-- Goal of the exercise --
Copy out each line featuring the string "blue" from the entries beneath.
------ Stored data ------
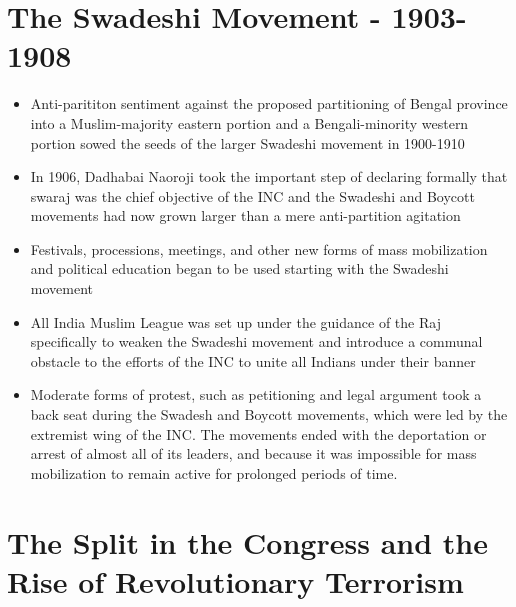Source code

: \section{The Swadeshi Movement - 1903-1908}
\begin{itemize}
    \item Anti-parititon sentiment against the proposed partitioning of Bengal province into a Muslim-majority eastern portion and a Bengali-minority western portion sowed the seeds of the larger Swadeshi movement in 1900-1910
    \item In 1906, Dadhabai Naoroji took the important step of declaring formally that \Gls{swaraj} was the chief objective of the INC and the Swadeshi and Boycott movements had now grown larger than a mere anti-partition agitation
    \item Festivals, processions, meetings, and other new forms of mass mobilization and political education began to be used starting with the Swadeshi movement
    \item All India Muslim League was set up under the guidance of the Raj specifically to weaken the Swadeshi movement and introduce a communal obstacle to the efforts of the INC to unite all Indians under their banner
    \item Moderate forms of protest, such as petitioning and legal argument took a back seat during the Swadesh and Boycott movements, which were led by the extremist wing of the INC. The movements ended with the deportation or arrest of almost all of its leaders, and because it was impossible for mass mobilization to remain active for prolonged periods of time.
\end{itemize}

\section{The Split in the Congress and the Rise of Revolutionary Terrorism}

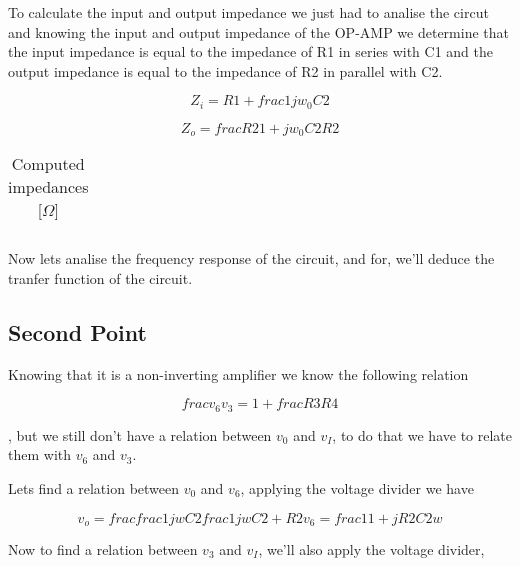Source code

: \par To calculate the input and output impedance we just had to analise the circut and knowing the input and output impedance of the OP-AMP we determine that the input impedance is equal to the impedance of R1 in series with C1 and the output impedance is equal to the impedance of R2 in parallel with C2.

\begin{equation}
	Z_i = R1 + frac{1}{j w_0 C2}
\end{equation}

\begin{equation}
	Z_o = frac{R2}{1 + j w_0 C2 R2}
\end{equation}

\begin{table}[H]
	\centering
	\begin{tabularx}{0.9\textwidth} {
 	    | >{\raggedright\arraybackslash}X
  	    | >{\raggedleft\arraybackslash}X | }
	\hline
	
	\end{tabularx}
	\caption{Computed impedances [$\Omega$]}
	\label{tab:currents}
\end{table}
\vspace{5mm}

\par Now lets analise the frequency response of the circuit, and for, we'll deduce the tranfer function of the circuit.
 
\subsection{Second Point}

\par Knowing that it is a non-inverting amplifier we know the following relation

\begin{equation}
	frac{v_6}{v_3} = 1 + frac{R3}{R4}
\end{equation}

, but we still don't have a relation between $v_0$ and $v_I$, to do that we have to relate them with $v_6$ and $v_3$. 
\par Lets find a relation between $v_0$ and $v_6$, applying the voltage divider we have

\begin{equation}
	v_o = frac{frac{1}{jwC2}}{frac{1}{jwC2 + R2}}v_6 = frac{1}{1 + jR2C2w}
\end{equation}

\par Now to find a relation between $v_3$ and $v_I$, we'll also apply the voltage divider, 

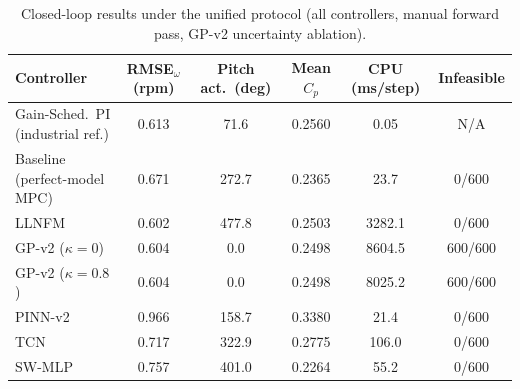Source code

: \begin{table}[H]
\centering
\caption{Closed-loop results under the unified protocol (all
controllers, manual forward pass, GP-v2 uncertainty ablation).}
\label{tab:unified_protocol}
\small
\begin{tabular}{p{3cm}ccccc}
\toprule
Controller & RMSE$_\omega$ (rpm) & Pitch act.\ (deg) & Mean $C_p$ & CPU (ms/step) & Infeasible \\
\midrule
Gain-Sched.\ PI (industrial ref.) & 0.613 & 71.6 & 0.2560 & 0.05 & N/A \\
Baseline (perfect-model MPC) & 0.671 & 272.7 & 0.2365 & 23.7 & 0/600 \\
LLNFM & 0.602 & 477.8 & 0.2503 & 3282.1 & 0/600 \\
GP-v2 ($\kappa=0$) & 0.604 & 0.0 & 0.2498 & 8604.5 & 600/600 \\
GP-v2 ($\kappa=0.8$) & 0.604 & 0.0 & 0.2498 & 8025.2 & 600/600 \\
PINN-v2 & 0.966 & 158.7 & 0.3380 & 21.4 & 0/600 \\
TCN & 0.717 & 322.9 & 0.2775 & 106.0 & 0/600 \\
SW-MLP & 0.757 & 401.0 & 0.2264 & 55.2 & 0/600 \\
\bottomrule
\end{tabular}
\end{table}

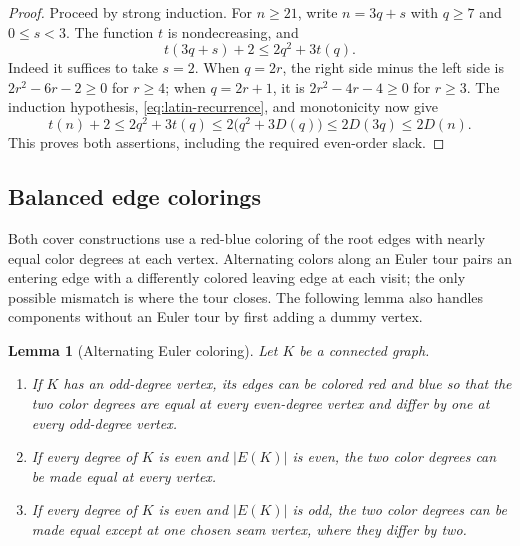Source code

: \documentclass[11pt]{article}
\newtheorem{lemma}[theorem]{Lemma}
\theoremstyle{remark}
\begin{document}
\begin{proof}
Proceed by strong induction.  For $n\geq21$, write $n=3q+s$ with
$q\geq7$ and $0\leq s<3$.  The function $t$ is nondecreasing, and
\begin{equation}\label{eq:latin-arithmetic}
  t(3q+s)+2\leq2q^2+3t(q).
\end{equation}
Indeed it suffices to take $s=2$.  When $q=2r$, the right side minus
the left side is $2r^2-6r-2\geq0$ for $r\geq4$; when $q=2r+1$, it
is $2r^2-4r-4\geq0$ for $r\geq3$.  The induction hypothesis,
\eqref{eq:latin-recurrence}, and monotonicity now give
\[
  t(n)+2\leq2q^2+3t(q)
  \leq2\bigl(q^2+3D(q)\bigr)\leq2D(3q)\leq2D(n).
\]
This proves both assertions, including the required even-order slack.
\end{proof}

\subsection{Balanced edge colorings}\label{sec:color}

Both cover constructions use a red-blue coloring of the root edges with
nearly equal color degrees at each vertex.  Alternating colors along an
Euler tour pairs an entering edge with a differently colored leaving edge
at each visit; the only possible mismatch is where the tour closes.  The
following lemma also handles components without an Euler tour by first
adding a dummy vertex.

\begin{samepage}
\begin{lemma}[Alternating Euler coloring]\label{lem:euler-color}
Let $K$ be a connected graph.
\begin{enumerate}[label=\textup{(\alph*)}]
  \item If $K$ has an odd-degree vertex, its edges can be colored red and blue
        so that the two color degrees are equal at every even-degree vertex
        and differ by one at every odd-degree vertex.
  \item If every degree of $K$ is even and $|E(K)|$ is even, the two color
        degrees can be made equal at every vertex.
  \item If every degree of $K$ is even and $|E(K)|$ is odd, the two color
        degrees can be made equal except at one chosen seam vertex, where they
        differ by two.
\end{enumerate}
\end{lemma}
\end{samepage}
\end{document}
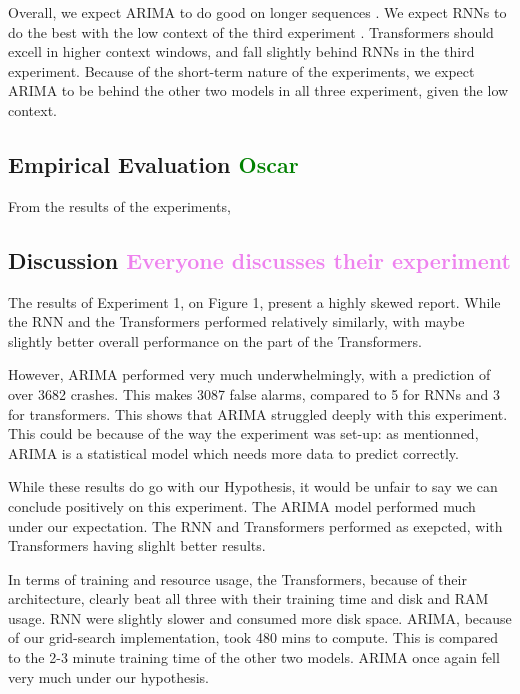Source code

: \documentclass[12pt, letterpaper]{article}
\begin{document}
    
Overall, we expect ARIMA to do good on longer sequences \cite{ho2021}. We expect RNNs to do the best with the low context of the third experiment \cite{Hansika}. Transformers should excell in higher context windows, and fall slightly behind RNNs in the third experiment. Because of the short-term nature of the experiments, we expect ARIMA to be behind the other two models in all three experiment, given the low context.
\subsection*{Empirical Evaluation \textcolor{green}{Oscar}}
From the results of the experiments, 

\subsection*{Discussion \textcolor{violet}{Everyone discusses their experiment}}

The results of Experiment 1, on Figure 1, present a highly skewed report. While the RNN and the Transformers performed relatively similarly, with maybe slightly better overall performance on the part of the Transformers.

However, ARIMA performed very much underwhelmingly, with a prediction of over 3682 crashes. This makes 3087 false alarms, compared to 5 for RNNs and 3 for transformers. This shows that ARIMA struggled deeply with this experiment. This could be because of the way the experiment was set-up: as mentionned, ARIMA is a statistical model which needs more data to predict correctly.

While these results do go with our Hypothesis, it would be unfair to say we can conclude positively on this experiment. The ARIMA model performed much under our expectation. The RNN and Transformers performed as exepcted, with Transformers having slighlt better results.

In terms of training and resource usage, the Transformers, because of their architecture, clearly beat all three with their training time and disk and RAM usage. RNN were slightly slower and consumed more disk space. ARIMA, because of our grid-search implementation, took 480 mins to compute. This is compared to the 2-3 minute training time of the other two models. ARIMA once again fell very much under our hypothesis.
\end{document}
------
-- Problem solution --
Both cover constructions use a red-blue coloring of the root edges with
  \item If $K$ has an odd-degree vertex, its edges can be colored red and blue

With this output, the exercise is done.